Bronson is 5 weeks old today! It has been such an interesting, tiring, rewarding, frustrating, growing, and did I say tiring 5 weeks. People keep asking me what I think about being a mother, and I have a hard time putting together my thoughts. Here is my attempt.
Motherhood is definitely the hardest thing I've ever done. (I can't believe something could top nursing school.) Having someone completely dependent on you is very hard and exhausting. The lack of sleep makes it very difficult to be cheerful and in the mood for bonding when the baby needs some love and affection (and food). It's also such a life changing thing to be at someone's every beckon call. There are so many worries and wondering because he can't tell me if I'm doing something wrong or what he wants.
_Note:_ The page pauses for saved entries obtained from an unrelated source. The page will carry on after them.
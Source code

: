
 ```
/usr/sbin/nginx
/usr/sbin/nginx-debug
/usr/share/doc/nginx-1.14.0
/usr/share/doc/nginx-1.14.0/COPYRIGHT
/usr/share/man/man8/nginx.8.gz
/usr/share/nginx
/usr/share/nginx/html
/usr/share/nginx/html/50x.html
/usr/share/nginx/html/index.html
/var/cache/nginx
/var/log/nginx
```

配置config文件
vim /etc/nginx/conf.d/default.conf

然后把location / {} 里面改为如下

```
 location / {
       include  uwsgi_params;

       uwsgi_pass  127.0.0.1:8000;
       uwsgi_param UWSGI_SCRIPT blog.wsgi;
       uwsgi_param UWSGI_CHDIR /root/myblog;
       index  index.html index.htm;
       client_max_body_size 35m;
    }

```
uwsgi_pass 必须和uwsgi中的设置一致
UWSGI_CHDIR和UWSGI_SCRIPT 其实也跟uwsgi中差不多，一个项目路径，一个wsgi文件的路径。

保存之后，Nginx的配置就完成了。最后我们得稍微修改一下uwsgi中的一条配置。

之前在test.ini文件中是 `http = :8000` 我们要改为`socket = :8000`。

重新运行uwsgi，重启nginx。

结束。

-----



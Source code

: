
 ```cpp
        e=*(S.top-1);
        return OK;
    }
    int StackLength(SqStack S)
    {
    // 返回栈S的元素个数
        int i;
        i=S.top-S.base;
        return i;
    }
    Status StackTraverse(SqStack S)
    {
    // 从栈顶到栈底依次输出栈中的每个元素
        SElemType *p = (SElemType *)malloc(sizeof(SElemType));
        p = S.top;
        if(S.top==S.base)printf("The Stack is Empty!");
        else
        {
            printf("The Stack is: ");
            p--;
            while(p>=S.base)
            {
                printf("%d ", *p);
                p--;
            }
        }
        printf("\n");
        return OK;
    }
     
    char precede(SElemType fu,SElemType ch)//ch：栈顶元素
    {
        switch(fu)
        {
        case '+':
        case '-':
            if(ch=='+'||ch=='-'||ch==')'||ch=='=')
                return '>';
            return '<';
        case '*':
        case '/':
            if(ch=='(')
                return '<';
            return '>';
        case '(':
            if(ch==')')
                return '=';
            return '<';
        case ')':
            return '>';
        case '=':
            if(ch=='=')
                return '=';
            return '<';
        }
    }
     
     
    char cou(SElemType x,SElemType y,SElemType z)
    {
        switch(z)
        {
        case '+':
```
But...it IS the most rewarding thing someone could do. I've heard that my whole life...that parenting is so rewarding. "What does that even mean?" I always thought. Even when Bronson has cried for over an hour at 3 o'clock in the morning, I still can't sleep until I know that he's okay. Two days ago, Bronson consciously smiled at me for the first time. I tell you, that made EVERYTHING wonderful! Just seeing all of his new little accomplishments has been so fun and reassuring that I'm doing something right.
It's only been 5 weeks and I've learned SO much!...and haven't gotten anything else done, but fed, changed, and rocked my Baby Bronson. :) I've definitely fallen in love with another boy.